Hal Anders, tall, sunburned, and ill at ease, came over to Mae Farr. “I’m sorry, Mae,” he said simply.
She looked at him with troubled eyes.
“The D.A. has dismissed the case against me,” Anders went on. “I don’t know what that means.”
“It means they’re going to concentrate on me,” she said.
“It was my gun they found there in the pipe,” Anders said. “They thought Mason had planted it, but by checking up on the numbers, they found where the sale had been made directly to me, and they uncovered some other evidence. I don’t know exactly what it is, but they’ve dropped the charge against me.”
“That,” she said, “is very nice. Congratulations. You seem to have saved yourself a disagreeable experience. Thanks to the advice of your very competent and very ethical family lawyer.”
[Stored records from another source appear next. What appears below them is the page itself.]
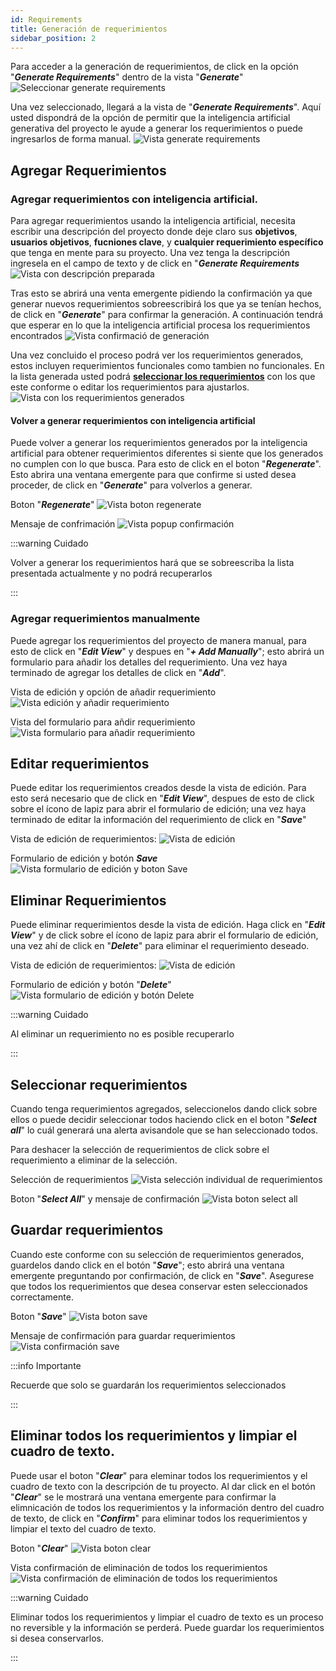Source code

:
 ```yaml
---
id: Requirements
title: Generación de requerimientos
sidebar_position: 2
---
```


Para acceder a la generación de requerimientos, de click en la opción "**_Generate Requirements_**" dentro de la vista "**_Generate_**"
![Seleccionar generate requirements](img/req/VistaRequirementsSelected.png)

Una vez seleccionado, llegará a la vista de "**_Generate Requirements_**". Aquí usted dispondrá de la opción de permitir que la inteligencia artificial generativa del proyecto le ayude a generar los requerimientos o puede ingresarlos de forma manual.
![Vista generate requirements](img/req/VistaGenReq.png)

## Agregar Requerimientos

### Agregar requerimientos con inteligencia artificial.

Para agregar requerimientos usando la inteligencia artificial, necesita escribir una descripción del proyecto donde deje claro sus **objetivos**, **usuarios objetivos**, **fucniones clave**, y **cualquier requerimiento específico** que tenga en mente para su proyecto. Una vez tenga la descripción ingresela en el campo de texto y de click en "**_Generate Requirements_**
![Vista con descripción preparada](img/req/VistaPromptReqListo.png)

Tras esto se abrirá una venta emergente pidiendo la confirmación ya que generar nuevos requerimientos sobreescribirá los que ya se tenían hechos, de click en "**_Generate_**" para confirmar la generación. A continuación tendrá que esperar en lo que la inteligencia artificial procesa los requerimientos encontrados
![Vista confirmació de generación ](img/req/VistaConfirmacionReqGenerate.png)

Una vez concluido el proceso podrá ver los requerimientos generados, estos incluyen requerimientos funcionales como tambien no funcionales. En la lista generada usted podrá **[seleccionar los requerimientos](#seleccionar-requerimientos)** con los que este conforme o editar los requerimientos para ajustarlos.
![Vista con los requerimientos generados](img/req/VistaReqGenerated.png)

#### Volver a generar requerimientos con inteligencia artificial

Puede volver a generar los requerimientos generados por la inteligencia artificial para obtener requerimientos diferentes si siente que los generados no cumplen con lo que busca. Para esto de click en el boton "**_Regenerate_**". Esto abrira una ventana emergente para que confirme si usted desea proceder, de click en "**_Generate_**" para volverlos a generar.

Boton "**_Regenerate_**"
![Vista boton regenerate](img/req/VistaReqRegenerated.png)

Mensaje de confrimación
![Vista popup confirmación](img/req/VistaReqRegeneratedConf.png)

:::warning Cuidado

Volver a generar los requerimientos hará que se sobreescriba la lista presentada actualmente y no podrá recuperarlos

:::


### Agregar requerimientos manualmente

Puede agregar los requerimientos del proyecto de manera manual, para esto de click en "**_Edit View_**" y despues en "**_+ Add Manually_**"; esto abrirá un formulario para añadir los detalles del requerimiento. Una vez haya terminado de agregar los detalles de click en "**_Add_**".

Vista de edición y opción de añadir requerimiento
![Vista edición y añadir requerimiento](img/req/VistaAgregarReq.png)

Vista del formulario para añdir requerimiento
![Vista formulario para añadir requerimiento](img/req/VistaAgregarReqForm.png)


## Editar requerimientos
Puede editar los requerimientos creados desde la vista de edición. Para esto será necesario que de click en "**_Edit View_**", despues de esto de click sobre el ícono de lapiz para abrir el formulario de edición; una vez haya terminado de editar la información del requerimiento de click en "**_Save_**"

Vista de edición de requerimientos:
![Vista de edición](img/req/VistaEdicionReq.png)

Formulario de edición y botón **_Save_**
![Vista formulario de edición y boton **_Save_**](img/req/VistaFormEdicionReq.png)

## Eliminar Requerimientos
Puede eliminar requerimientos desde la vista de edición. Haga click en "**_Edit View_**" y de click sobre el ícono de lapiz para abrir el formulario de edición, una vez ahí de click en "**_Delete_**" para eliminar el requerimiento deseado.

Vista de edición de requerimientos:
![Vista de edición](img/req/VistaEdicionReq.png)

Formulario de edición y botón "**_Delete_**"
![Vista formulario de edición y botón **_Delete_**](img/req/VistaFormEdicionReq.png)

:::warning Cuidado

Al eliminar un requerimiento no es posible recuperarlo

:::

## Seleccionar requerimientos

Cuando tenga requerimientos agregados, seleccionelos dando click sobre ellos o puede decidir seleccionar todos haciendo click en el boton "**_Select all_**" lo cuál generará una alerta avisandole que se han seleccionado todos.

Para deshacer la selección de requerimientos de click sobre el requerimiento a eliminar de la selección.

Selección de requerimientos
![Vista selección individual de requerimientos](img/req/VistaSelectionReq.png)

Boton "**_Select All_**" y mensaje de confirmación
![Vista boton select all](img/req/VistaSelectAllReq.png)

## Guardar requerimientos
Cuando este conforme con su selección de requerimientos generados, guardelos dando click en el botón "**_Save_**"; esto abrirá una ventana emergente preguntando por confirmación, de click en "**_Save_**". Asegurese que todos los requerimientos que desea conservar esten seleccionados correctamente. 

Boton "**_Save_**"
![Vista boton save](img/req/VistaSaveReq.png)

Mensaje de confirmación para guardar requerimientos
![Vista confirmación save](img/req/VistaSaveReqConf.png)

:::info Importante

Recuerde que solo se guardarán los requerimientos seleccionados

:::


## Eliminar todos los requerimientos y limpiar el cuadro de texto.
Puede usar el boton "**_Clear_**" para eleminar todos los requerimientos y el cuadro de texto con la descripción de tu proyecto. Al dar click en el botón "**_Clear_**" se le mostrará una ventana emergente para confirmar la elimnicación de todos los requerimientos y la información dentro del cuadro de texto, de click en "**_Confirm_**" para eliminar todos los requerimientos y limpiar el texto del cuadro de texto.

Boton "**_Clear_**"
![Vista boton clear](img/req/VistaReqClear.png)

Vista confirmación de eliminación de todos los requerimientos
![Vista confirmación de eliminación de todos los requerimientos](img/req/VistaConfirmacionClearReq.png)

:::warning Cuidado

Eliminar todos los requerimientos y limpiar el cuadro de texto es un proceso no reversible y la información se perderá. Puede guardar los requerimientos si desea conservarlos.

:::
“Please, Mae, don’t be like that.”
She turned her face away from him.
Anders, conscious that the eyes of spectators were on him, knowing that reporters with high speed lenses were surreptitiously clicking candid camera shots, leaned forward until his lips were close to the ears of Mae Farr and, Perry Mason. “Please don’t, Mae,” he said, “and listen, Mae. I did one thing for you. I did this on my own without anyone’s advice. I managed to get in touch with Hazel Tooms this morning. She won’t be here. She’s on a plane to Mexico where a friend has a yacht. They’re going to leave at once on a cruise for — and I quote — destination unknown. ”
Mae Fair’s expression showed utter incredulity. “You did that? ” she asked.
Mason’s eyes hardened. They surveyed Anders with cold hostility. “I presume you realize,” he said, “that I’ll get the blame for that.”
“No, you won’t,” Anders said quietly. “If it comes to a showdown, I’ll take the blame.”
Scanlon said, “I’ve already viewed the body of the deceased. The autopsy surgeon has pointed out the course of the bullet and the cause of death. It was a gunshot wound in the head. That much of the case is so clear that we don’t have to waste the doctor’s time in having him come down here.”
He cleared his throat, glanced from Perry Mason to Oscar Overmeyer, a deputy district attorney, and Carl Runcifer, who represented the district attorney’s office. He said, “Proceedings are going to be short and informal. We’re going to get at the facts. I don’t want any delaying, technical objections from anyone to any of the testimony. I don’t want any fancy legal arguments raised. If I think it will speed things along and help us get at the truth, I’ll ask some of the questions myself.
There isn’t going to be any rambling cross-examination of witnesses just so the lawyers can make a showing of doing something; but if the attorneys for any of the interested parties want to ask questions purely for the purpose of clearing matters up, explaining or bringing out facts which the witnesses have neglected to state, I’m going to permit those questions.”
Carl Runcifer started to make some objection to Scanlon’s unorthodox procedures, but Overmeyer, who was familiar with Scanlon’s temperament, pulled him back into his seat.
Judge Scanlon’s clerk walked up to his informal podium and handed him a note. This gave Sidney Eversel time to march militantly over to Perry Mason. “I suppose,” he said ominously, “you think you’ve been very, very clever.”
“Now what?” Mason asked.
“I discovered the real object of your trip to my house early this morning,” Eversel said. “I suppose you thought I’d keep my mouth shut and that you could blackmail me into doing almost anything you wanted in order to keep my connection with it a secret. For your information, I went at once to the police and notified the district attorney’s office. I am advised that you were guilty of burglary in taking that negative. The only thing we lack is absolute proof. Produce that negative, Mr. Perry Mason, and you’ll go to jail. That is where I stand.” He turned on his heel and walked off.